– Payrolls. This morning’s closely-watched U.S. jobs report is due at 8:30 a.m. ET with the median estimate of 97 economists surveyed by Bloomberg expecting an increase of 217,000 in non-farm payrolls. Dan Moss, executive editor for economy at Bloomberg News, says today’s report is so very special as it is the last significant data point ahead of the Federal Reserve’s September meeting, where there is still a reasonable chance of the first rate rise in close to a decade.
– G20 meets. The finance chiefs of the Group of 20 nations convene in the Turkish capital of Ankara where the emerging market slowdown and the prospect of higher U.S. interest rates are likely to dominate the agenda. According to a euro-area official at the talks, who spoke on the condition of anonymity, the current draft communique by the G20 does not mention Chinese market volatility, which several delegations are working to have included.
– Death cross. Equity markets in Europe, which rallied for the past two days, are dropping this morning as investors look for payrolls data and what that might mean for Federal Reserve policy. The Stoxx Europe 600 lost 1.7 percent by 11:00 a.m. London time. In Germany, the DAX Index’s 50-day moving average has dropped below its 200-day mean, a pattern that technical analysts call a death cross, as it is viewed as a sign that momentum is fading. The DAX has lost 18 percent since its record high in April and is now up only 3.5 percent for the year.
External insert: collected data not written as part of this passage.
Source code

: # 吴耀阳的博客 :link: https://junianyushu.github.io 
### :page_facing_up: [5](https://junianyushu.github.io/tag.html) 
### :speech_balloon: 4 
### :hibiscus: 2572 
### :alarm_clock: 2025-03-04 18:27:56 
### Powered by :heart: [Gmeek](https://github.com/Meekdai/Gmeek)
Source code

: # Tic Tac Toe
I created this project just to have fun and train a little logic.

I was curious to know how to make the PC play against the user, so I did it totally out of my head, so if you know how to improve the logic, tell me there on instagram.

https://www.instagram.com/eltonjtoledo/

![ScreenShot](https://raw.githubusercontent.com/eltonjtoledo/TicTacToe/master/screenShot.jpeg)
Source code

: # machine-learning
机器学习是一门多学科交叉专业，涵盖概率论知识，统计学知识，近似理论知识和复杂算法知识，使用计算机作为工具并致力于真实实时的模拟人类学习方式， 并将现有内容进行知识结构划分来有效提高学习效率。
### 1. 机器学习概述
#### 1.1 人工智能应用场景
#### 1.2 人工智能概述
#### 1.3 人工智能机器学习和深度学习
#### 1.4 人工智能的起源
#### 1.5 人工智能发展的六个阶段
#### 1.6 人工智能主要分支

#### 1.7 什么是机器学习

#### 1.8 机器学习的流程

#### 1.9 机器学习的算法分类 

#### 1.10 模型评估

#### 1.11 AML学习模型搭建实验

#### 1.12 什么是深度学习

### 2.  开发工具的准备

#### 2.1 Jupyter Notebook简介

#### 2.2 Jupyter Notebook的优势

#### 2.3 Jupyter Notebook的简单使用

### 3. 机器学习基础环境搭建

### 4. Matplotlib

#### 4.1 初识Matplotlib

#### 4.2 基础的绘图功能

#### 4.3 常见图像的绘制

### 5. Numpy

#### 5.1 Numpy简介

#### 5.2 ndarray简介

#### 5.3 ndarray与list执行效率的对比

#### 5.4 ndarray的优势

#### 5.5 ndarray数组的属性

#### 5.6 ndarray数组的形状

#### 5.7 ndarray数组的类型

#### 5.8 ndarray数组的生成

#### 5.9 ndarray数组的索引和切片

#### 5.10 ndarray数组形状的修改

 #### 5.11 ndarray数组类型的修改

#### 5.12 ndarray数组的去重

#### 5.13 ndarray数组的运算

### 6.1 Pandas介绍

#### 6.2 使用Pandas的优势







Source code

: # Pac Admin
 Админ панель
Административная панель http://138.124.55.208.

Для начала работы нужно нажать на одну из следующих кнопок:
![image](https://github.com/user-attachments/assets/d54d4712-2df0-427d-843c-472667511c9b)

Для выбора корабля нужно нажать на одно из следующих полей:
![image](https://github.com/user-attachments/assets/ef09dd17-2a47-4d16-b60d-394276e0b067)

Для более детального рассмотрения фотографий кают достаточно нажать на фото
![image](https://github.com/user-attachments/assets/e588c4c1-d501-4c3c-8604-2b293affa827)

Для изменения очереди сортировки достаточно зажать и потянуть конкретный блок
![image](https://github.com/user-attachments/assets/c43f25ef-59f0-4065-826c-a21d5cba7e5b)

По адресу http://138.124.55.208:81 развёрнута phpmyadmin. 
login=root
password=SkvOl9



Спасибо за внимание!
– Canada’s Economy Unexpectedly Adds Jobs in August on Services. Canadian employment grew by 12,000 during the month, bringing to 193,300 the number of new jobs over the past 12 months, Statistics Canada said Friday in Ottawa. The unemployment rate rose to 7 percent from 6.8 percent as more Canadians entered the labor force. Economists surveyed by Bloomberg had predicted a drop of 5,000 jobs in August.
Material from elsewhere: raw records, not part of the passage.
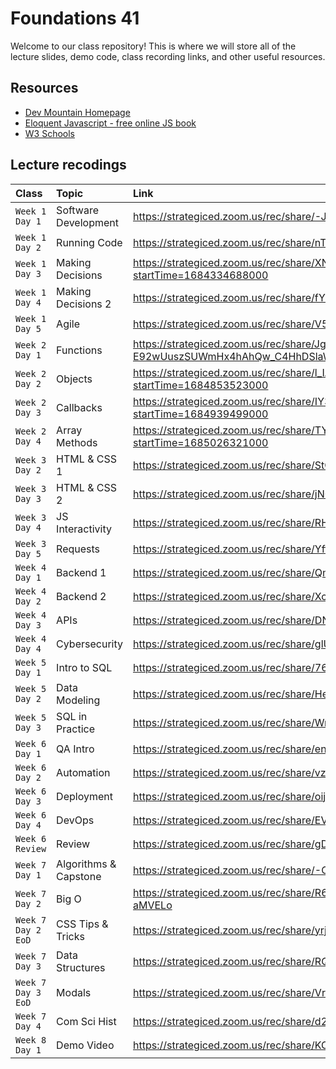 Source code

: # Foundations 41

Welcome to our class repository! This is where we will store all of the lecture slides, demo code, class recording links, and other useful resources.


## Resources

 - [Dev Mountain Homepage](https://ed.devmountain.com/)
 - [Eloquent Javascript - free online JS book](https://eloquentjavascript.net/)
 - [W3 Schools](https://www.w3schools.com/js/default.asp)


## Lecture recodings


| Class | Topic     | Link                |
| :-------- | :------- | :------------------------- |
| `Week 1 Day 1` | Software Development | https://strategiced.zoom.us/rec/share/-JBmy1hZKyoCCymfN-WOfYv_Ly5kAuRLO9_GPlRM6s5ugr_y6PMDi3BOSLmeDMe7.VRL963IM13UM2Bve |
| `Week 1 Day 2` | Running Code | https://strategiced.zoom.us/rec/share/nTOKnrPqBiEAtkk4l5LoGtZg2p55CqN6VNcxAatvOKJgfa3_w1yxaao0tch-e8mt.W4gdVHrsWjwT02OV |
| `Week 1 Day 3` | Making Decisions | https://strategiced.zoom.us/rec/share/XNdVFY3I9oGBLqraGIZCYkkoug0tCoAOwshVzBbypa6RoZdVV6bp4SHfGUz99d94.c-bb_QbMYTafEQUs?startTime=1684334688000 |
| `Week 1 Day 4` | Making Decisions 2| https://strategiced.zoom.us/rec/share/fYHf_M7WpkXwD5RDXlRwCAPoyFd1E1iiDxox2LZMj-GS1G-pKaWKcuLSrHBAftDf.DiVvPuXDOFLGm5ao |
| `Week 1 Day 5` | Agile | https://strategiced.zoom.us/rec/share/V5TihbQKKID6BSAE1Nl9pqYXLyrw4kcDjQD5HdsDr_Q6S_iluT0B1cpVcV8mVwSw.cVKzS2018nhWbgCf |
| `Week 2 Day 1` | Functions | https://strategiced.zoom.us/rec/share/Jg5s-ItRM8M3uP2Ip8I-E92wUuszSUWmHx4hAhQw_C4HhDSlaWw_dJVZNQcMrmZU.yoOWfaZ3xGwt0SgD?startTime=1684766239000 |
| `Week 2 Day 2` | Objects | https://strategiced.zoom.us/rec/share/l_IAWt7pUMDdg9Y67mKeqXUVxZw-ry-3_WzILMZefcbhv8NM1CyS94HntnMSYiEb.TOThsj5gvsfoPBC0?startTime=1684853523000 |
| `Week 2 Day 3` | Callbacks | https://strategiced.zoom.us/rec/share/IY3vt8UF0JMecM9JIeEQP8OSdAhN4dwP4FhKnc5SpEzCr44tlIw642VLbbG652M8.T8oQRjoYiJACoyHB?startTime=1684939499000 |
| `Week 2 Day 4` | Array Methods | https://strategiced.zoom.us/rec/share/TY_mga7FHEn6d123FRBdbvK0iD6O3SYGENyNdHS3eLSGaJ44h9rXAR_WxfiBctbj.OmR5lf_p54GsrlLG?startTime=1685026321000 |
| `Week 3 Day 2` | HTML & CSS 1 | https://strategiced.zoom.us/rec/share/StCdVFRAen26R0H4DyVMj1tx-lGBmzehNRol1efPb6saudSdKBH5AK3FL41OCZlt.ebb8ejlZd4RjMT8e |
| `Week 3 Day 3` | HTML & CSS 2 | https://strategiced.zoom.us/rec/share/jN0obPquS2-IP4aVdJWpGev8xfFcpwYNKZ-KuRwY3nsUjeyGAmAYbj6L4XN_xnKi.dp0_kgM60drwjyMy |
| `Week 3 Day 4` | JS Interactivity | https://strategiced.zoom.us/rec/share/RHUz7i4xcY2I87gcfoj0sLLVSgBUC8OKrYLmrDmt4rMvznqtIK8bFDxyDr2pLKQp.eHAA37Fuo0c5e3pW |
| `Week 3 Day 5` | Requests | https://strategiced.zoom.us/rec/share/YffeDMYvNFQBuUUdwb5D43czbu6LhYhxz4l2wzvBPfDHD-qA_vv3WFx8Cxu78eeK.sdUCiSUMB-K6y5iq |
| `Week 4 Day 1` | Backend 1 | https://strategiced.zoom.us/rec/share/QmFWYxtBanF_a31h0F-hae8OwEWXCiYxIl7-gZp1inKFh7RnfxHeKGgk0CedtbJh.aWBZ6CHtWqT16czk |
| `Week 4 Day 2` | Backend 2 | https://strategiced.zoom.us/rec/share/XcvOOCU-0vCwUxRzpOeTNvQeSRqCte0Nv5XFaS0xvhBDicYsjp41s34M02PM19sM.DNALL9YThzMZV6pH |
| `Week 4 Day 3` | APIs | https://strategiced.zoom.us/rec/share/DN90Zs3ODStUjGPB1ID1Wr1LgPfZmWaKjb7c9NlzO1AIzl48H7GLGSTqn9Aj_V5o.PaKnkcDx3kqbCpOu |
| `Week 4 Day 4` | Cybersecurity | https://strategiced.zoom.us/rec/share/glUjexpiyzC82S56QgUIXPDo4QrSwNESwF4sPn6hLQtnhL5uqsT2n1AfBPOnfK9J.2vnQl_YHJZWRo0OP |
| `Week 5 Day 1` | Intro to SQL | https://strategiced.zoom.us/rec/share/768MF2w4kPKu5qzJcx7fiafjaJ-JiVsh1MRvJArD03YF0lIEJd-sLdnCBCpuzUY-.g55H-aBZM61Ce3uo |
| `Week 5 Day 2` | Data Modeling | https://strategiced.zoom.us/rec/share/He-nIW-_ak9LqOawGCNSyShxnEBiZbUaCz-kTXx1MY7pw42xLQZLZlDNvqbIGfi4.ke2HyPm7-tx5hx15 |
| `Week 5 Day 3` | SQL in Practice | https://strategiced.zoom.us/rec/share/WmDQWXUT5fFfs_6qiamVVcoBGNtma2msKyOBmY3E7nO85M4MOQablzeMrMYxgfrT.PFOIHOzB3e90dgh9 |
| `Week 6 Day 1` | QA Intro | https://strategiced.zoom.us/rec/share/en0pxbbGWvbzTfoofrCgELtMVE-dEMD08IZxT8ElObiSHETOJOCZq4zOwULCcsp9.oaZp8iQ0hEXu4qeV |
| `Week 6 Day 2` | Automation | https://strategiced.zoom.us/rec/share/vzSIQMoOZ2k13m5lWeQO0UitwqV6F7XwNR43-eev6Opg0lcoaoYrztOvQ_GRkv7s.9qudpYj3GhnyZdyk |
| `Week 6 Day 3` | Deployment | https://strategiced.zoom.us/rec/share/oijpHjIJzCx8k_Q9C3exPHi6D9J_B5j-CYn8ox89JKHgztW5VYMUsomnjkgV5_z_.TSsVgPD4jUr5ByVd |
| `Week 6 Day 4` | DevOps | https://strategiced.zoom.us/rec/share/EVUcNiGbHZZJzmHl93kSLqh6Tb91MfZd0O0KmyK0T_Ncdzo6TsbKxcTE7QSe3g1z.VQW7QXpGB8f7StPD |
| `Week 6 Review` | Review | https://strategiced.zoom.us/rec/share/gDwFjvdf1rARSfAjy4AkCb9aKqqs3lmttt7Z2-DNK3v0-MHe05DT3thYAdfz2JFP.cDSC96cesTGTFzgn |
| `Week 7 Day 1` | Algorithms & Capstone | https://strategiced.zoom.us/rec/share/-Cjj0zr2CdTzClnoF6q66zyP0n3qPwoxlZrWATz2T4F8hkHRJKMe8g3BBOVaEImL.iS-PH_8x4EDx8rDw |
| `Week 7 Day 2` | Big O | https://strategiced.zoom.us/rec/share/R6pH84pP9mlvSS30HWbOZD9DTRlhSuKSKOWr2JQKUNxa5I_ARwKOJk7x0NH21jUO.SAh2gG0cX-aMVELo |
| `Week 7 Day 2 EoD` | CSS Tips & Tricks | https://strategiced.zoom.us/rec/share/yrjCEuM2rS9m4vGK2HTPUvfB5Nqzb27mDaPm_C4yzI1E-gkHRAwAW0RXbvX9QvdZ.wcazy2ldmFAT-iZd |
| `Week 7 Day 3` | Data Structures | https://strategiced.zoom.us/rec/share/RQb11HmAI6mdl5snzAAI_Utvu80AUco7P4Lh6mBhhme_w8PSLnwWv8o_C5JBKcY.bFtLMhvvLItnZyzw |
| `Week 7 Day 3 EoD` | Modals | https://strategiced.zoom.us/rec/share/VriAzaHQ3QnoHWmtNjVoH-z04-_X5f0PcFJP2B66cjgzsmmtlYBt-HQ0aTiSRVzI.N5tUysSI3gLlt6EU |
| `Week 7 Day 4` | Com Sci Hist | https://strategiced.zoom.us/rec/share/d2LMrHQk51SODF78_6_D82WUD6LklmbFLBiBDVKNdizYD4fNmx4Xo3b1q7nszsNw.zAY6eDufz6AhrTF3 |
| `Week 8 Day 1` | Demo Video | https://strategiced.zoom.us/rec/share/KCeN9R6Z6cRGsmt3X7-ijr9Q35_iB1EV2kMv4DazeDkLyY6wc4Jlbryz1urq3Ccy.AMxSKWdZ3i3z8UeX |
Canada’s central bank cut interest rates twice this year and swaps trading shows some investors have been paring their bets on the possibility of another cut at the next decision on Sept. 9. The Canadian dollar pared losses after the report, down 0.3 percent to 1.3212 per U.S. dollar at 9:13 a.m. in Toronto. It had fallen as much as 0.5 percent.
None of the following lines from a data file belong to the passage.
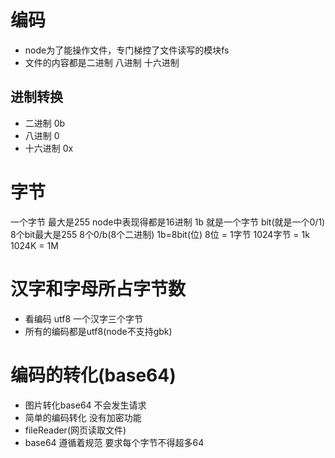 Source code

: # 编码
- node为了能操作文件，专门梯控了文件读写的模块fs
- 文件的内容都是二进制 八进制 十六进制


## 进制转换
- 二进制    0b
- 八进制    0  
- 十六进制  0x

# 字节
  一个字节 最大是255 node中表现得都是16进制
  1b 就是一个字节  bit(就是一个0/1) 8个bit最大是255 
  8个0/b(8个二进制)  1b=8bit(位)
  8位 = 1字节
  1024字节 = 1k
  1024K = 1M

# 汉字和字母所占字节数
- 看编码 utf8  一个汉字三个字节
- 所有的编码都是utf8(node不支持gbk)

# 编码的转化(base64)
- 图片转化base64 不会发生请求
- 简单的编码转化 没有加密功能
- fileReader(网页读取文件)
- base64 遵循着规范 要求每个字节不得超多64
– U.S. unemployment rate hits 5.1%, lowest in 7 years. The economy added 173,000 jobs in August. While it was a decent gain in jobs for the month, the number was below economists’ expectations and is likely to muddy the picture for the Federal Reserve’s historic decision to raise its key interest rate in two weeks.
Economists surveyed by CNNMoney projected that the economy would add 207,000 jobs.
Wages grew 2.2% in August, about in line with expectations but well below the Federal Reserve’s 3.5% target.
– More bad news from Europe. The European Central Bank on Thursday cut its forecasts for eurozone GDP growth this year and next, pointing the finger squarely at falling demand from China and other emerging economies. The ECB said it could increase its money printing program — and that sent the euro sharply lower. It recovered slightly Friday to trade 0.3% firmer against the dollar.
– Thursday market recap. Volatility took a breath yesterday. The Dow Jones industrial average changed by just 23 points closing 0.1% higher. The S&P 500 also added 0.1%, and the Nasdaq had the biggest change, dropping 0.4%.